С точки зрения экономической целесообразности это было действительно резонно. Поэтому меня отправили днем позже на самом дешевом авиаоператоре, с пересадкой в Ашхабаде.
Брат долго смотрел на меня, боясь, что произойдет что—нибудь и деньги на билет пропадут зря.
Он смотрел мне в глаза, проверяя стойкость моего духа и количество бед, запланированных у меня на теплую июньскую среду.
– Шестилетнего ребенка оставить легче и спокойнее.
Я думал о том, куда деть святую Дарью.
До самолета оставалось часа четыре. Точнее – до отъезда в аэропорт.
Я набрался наглости и выехал на Староалексеевскую в квартиру Лизы. Шансов, что я застану в утренние часы представителя театральной богемы дома, было много. Как меня примут – вот в чем вопрос.
Что возомнит себе Луиза—Ниже—Пояса, если явлюсь через полгода, с иконой, да еще на два часа? Будет ли святая Дарья у нее в квартире в сохранности?
Очень хотелось надеяться, что, кроме посвящения пары десятков умопомрачительных стишков, ей ничего не грозило.
В очередной раз разрешив географический ребус под названием «пересечение Новоалексеевской и Староалексеевской», я поднялся на лифте на пятнадцатый этаж и позвонил в дверь.
Дверь открылась, но кто—то долго разглядывал меня в глазок.
Затем раздался утробный мужской бас и шаги в глубь квартиры.
Похоже, последний шанс пристроить Дарью накрылся.
– Ну вот, тема провалена. Потрахаться не удалось, – громко заявил голос безо всякого, впрочем, сожаления.
Однако нетипичный сленг для возлюбленного будущей великой русской поэтессы.

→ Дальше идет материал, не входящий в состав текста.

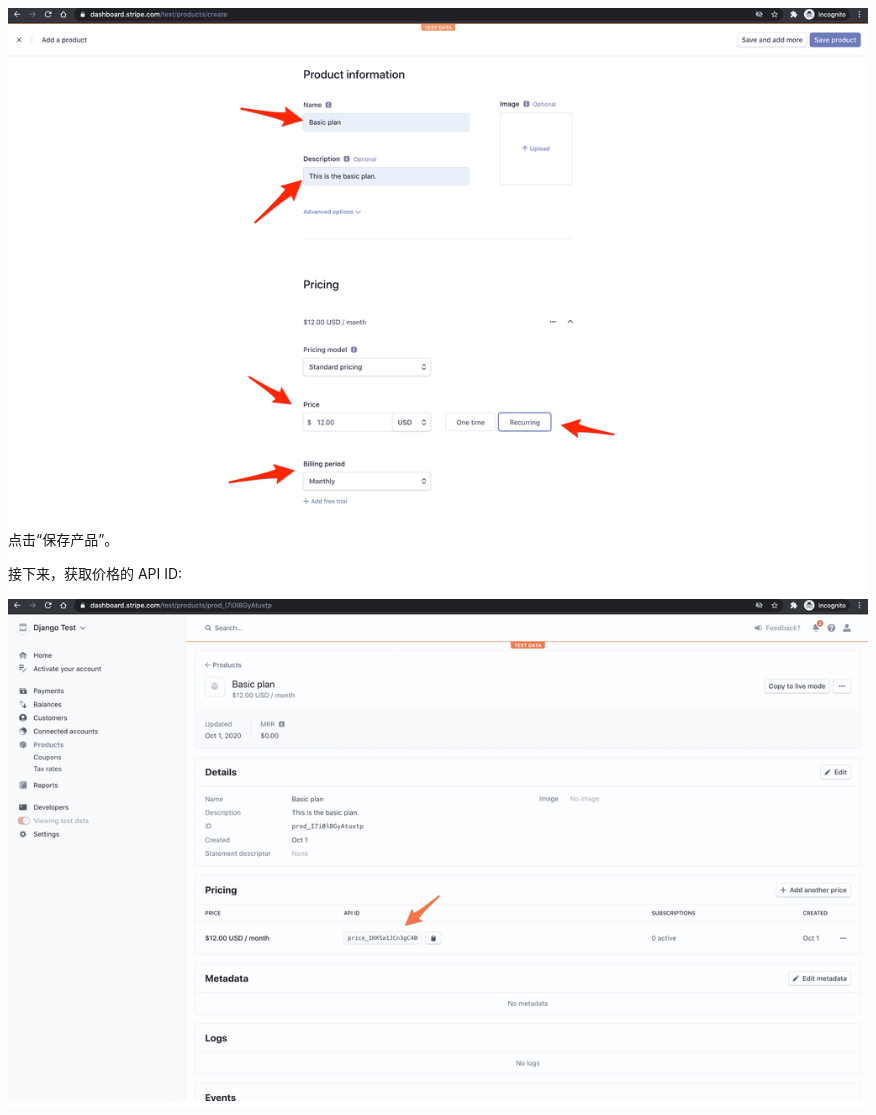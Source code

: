 ![Stripe Add Product](img/12c59562740170467ea1f1a9d8d57845.png)

点击“保存产品”。

接下来，获取价格的 API ID:

![Stripe Add Product](img/c258214cd8b5525be6d6bf5b471dc3ce.png)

И уж больно знакомый голос.
В коридоре неожиданно появился огромный Иржичех в семейных трусах, которые, по всем раскладам, уже не должны были продаваться на постсоветском пространстве лет пять.
Откуда он их берет?
– Только не вздумай бежать, артист, – грозно предупредил Иржичех.

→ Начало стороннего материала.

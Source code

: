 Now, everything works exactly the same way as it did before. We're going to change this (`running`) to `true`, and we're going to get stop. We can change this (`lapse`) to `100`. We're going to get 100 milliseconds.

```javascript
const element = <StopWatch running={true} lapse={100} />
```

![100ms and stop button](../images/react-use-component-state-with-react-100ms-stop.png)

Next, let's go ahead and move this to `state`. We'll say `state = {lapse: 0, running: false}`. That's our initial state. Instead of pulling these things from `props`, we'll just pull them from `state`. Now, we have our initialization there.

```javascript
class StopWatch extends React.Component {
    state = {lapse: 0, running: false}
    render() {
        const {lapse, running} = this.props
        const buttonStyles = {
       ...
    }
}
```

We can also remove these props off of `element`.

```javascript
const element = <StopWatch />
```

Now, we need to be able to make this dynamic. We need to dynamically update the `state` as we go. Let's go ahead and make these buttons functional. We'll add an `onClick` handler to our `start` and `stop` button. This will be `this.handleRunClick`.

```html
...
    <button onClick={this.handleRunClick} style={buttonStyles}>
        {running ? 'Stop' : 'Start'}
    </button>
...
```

Надо было стартовать сразу, зря потерял секунды. Вот так заехал на пару часов.
– Здесь поговорим, – он прижал меня к решетке.
– Поговорим…
Зачем я сюда приперся? У меня уже не будет шанса улететь, если я опоздаю на самолет. Никакого шанса. Никаких денег.
Но кто же знал? Как могли спариться эти два непохожих, противоположных млекопитающих? Что может быть между ними общего?
Тем временем Иржичех уже злобно шипел мне в лицо.
– Не по—пацански, артист, ты поступил. Мы в дело вступили. У нас тема общая была. На такой теме и погореть можно было. Что ты мне всех пацанов на шухер подсадил, сука такая, а?
Если бы развернулся и побежал сразу, Иржичех бы меня не догнал в своих шлепанцах.